Required work: This task calls for copying every line in the data below that contains the word "inputs".

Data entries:
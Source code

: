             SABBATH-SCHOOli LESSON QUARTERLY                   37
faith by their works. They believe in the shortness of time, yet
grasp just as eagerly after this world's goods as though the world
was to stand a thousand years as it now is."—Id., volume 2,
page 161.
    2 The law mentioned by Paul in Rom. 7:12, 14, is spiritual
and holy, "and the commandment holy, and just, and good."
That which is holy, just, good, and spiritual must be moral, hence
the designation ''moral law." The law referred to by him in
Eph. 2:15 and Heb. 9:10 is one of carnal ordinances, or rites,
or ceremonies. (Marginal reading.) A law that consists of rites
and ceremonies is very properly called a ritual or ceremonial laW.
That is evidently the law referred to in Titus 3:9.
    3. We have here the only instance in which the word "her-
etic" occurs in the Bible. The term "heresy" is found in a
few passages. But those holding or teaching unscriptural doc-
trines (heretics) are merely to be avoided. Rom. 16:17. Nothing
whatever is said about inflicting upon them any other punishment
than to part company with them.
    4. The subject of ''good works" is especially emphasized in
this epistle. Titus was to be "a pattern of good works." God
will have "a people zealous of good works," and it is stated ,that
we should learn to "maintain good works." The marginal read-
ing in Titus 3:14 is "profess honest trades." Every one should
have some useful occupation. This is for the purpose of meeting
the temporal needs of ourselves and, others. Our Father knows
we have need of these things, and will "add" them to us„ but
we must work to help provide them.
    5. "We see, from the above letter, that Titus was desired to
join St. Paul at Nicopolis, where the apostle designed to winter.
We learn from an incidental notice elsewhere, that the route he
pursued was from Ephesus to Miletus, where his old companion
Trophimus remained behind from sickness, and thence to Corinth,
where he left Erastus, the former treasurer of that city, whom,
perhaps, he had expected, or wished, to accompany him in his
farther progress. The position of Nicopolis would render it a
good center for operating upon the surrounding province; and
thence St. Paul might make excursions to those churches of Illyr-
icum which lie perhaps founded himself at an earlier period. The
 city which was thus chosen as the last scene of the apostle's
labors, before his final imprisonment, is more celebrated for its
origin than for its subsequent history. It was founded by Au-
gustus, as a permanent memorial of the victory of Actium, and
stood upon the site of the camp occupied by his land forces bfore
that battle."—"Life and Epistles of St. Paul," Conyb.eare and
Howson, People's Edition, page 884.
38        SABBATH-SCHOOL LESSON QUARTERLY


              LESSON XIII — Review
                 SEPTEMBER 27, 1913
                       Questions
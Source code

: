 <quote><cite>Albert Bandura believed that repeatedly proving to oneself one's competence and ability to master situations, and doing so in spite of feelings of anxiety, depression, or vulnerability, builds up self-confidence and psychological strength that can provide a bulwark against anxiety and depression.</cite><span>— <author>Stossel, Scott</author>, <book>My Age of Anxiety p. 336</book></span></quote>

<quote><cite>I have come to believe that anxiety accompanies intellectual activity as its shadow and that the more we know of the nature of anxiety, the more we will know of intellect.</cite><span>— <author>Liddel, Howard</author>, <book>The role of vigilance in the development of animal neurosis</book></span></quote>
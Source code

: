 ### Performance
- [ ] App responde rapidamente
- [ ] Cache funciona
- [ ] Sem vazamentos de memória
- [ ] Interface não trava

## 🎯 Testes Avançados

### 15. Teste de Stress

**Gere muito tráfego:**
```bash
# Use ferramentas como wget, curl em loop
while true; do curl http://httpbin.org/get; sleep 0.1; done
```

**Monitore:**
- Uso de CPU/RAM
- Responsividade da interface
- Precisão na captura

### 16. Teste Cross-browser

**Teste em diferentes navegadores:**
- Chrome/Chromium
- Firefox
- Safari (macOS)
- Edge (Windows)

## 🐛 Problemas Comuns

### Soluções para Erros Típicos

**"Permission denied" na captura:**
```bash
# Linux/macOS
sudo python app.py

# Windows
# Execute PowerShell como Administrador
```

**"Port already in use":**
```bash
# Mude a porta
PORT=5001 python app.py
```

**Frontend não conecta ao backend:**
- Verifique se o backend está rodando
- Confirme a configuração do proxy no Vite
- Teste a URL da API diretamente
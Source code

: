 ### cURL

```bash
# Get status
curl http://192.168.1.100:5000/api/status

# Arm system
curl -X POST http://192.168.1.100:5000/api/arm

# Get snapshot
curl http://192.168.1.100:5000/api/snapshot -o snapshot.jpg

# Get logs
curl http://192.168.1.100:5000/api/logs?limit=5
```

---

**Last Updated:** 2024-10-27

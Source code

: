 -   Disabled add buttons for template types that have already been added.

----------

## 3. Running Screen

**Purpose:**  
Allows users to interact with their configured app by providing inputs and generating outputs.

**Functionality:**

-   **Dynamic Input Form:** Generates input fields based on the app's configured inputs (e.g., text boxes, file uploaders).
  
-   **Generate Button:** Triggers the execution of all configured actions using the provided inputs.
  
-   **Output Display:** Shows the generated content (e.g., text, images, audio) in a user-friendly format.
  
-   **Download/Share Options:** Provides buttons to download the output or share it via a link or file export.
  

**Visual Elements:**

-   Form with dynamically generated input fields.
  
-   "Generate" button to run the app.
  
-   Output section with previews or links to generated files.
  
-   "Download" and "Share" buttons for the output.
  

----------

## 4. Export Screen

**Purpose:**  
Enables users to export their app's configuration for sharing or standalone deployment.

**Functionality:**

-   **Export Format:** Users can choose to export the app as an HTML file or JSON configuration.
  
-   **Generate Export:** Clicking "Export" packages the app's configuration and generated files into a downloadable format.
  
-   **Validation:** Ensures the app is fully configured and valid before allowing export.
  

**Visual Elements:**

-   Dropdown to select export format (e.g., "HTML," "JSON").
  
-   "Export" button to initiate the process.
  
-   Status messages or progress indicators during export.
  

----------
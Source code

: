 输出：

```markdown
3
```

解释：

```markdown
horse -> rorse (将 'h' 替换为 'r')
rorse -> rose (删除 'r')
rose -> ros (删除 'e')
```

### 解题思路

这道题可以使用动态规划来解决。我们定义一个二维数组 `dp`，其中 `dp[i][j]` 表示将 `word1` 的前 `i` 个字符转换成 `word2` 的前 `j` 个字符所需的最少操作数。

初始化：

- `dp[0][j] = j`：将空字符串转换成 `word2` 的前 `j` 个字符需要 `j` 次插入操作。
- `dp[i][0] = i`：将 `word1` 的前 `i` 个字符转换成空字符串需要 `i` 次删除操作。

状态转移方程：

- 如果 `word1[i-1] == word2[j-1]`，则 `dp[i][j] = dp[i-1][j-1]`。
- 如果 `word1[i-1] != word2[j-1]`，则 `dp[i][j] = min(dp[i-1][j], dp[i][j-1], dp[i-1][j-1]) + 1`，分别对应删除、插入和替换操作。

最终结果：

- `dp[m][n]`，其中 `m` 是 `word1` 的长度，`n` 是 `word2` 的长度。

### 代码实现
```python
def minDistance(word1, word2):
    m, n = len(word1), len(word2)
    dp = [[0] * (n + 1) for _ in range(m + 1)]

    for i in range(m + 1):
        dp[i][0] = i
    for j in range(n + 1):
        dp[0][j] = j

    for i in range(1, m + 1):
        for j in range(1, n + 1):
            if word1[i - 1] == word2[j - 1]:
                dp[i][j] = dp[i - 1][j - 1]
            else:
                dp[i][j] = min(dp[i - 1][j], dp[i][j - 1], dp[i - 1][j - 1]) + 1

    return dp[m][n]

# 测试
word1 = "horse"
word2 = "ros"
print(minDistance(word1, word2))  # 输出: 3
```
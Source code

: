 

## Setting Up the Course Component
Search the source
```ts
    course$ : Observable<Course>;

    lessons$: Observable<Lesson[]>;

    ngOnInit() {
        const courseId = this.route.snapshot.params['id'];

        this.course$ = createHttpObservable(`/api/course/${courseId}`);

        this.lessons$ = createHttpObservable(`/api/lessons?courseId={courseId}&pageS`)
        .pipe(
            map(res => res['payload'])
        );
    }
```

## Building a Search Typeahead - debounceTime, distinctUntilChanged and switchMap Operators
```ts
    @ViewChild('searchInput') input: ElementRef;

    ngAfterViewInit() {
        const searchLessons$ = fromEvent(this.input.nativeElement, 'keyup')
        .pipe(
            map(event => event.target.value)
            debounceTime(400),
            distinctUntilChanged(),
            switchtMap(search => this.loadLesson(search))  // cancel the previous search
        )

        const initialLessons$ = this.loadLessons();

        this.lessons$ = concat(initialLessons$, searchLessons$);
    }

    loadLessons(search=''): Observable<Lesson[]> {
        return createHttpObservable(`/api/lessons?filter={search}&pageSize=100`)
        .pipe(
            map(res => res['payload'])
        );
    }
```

Output for this exercise:
Allows users to interact with their configured app by providing inputs and generating outputs.
-   **Dynamic Input Form:** Generates input fields based on the app's configured inputs (e.g., text boxes, file uploaders).
-   **Generate Button:** Triggers the execution of all configured actions using the provided inputs.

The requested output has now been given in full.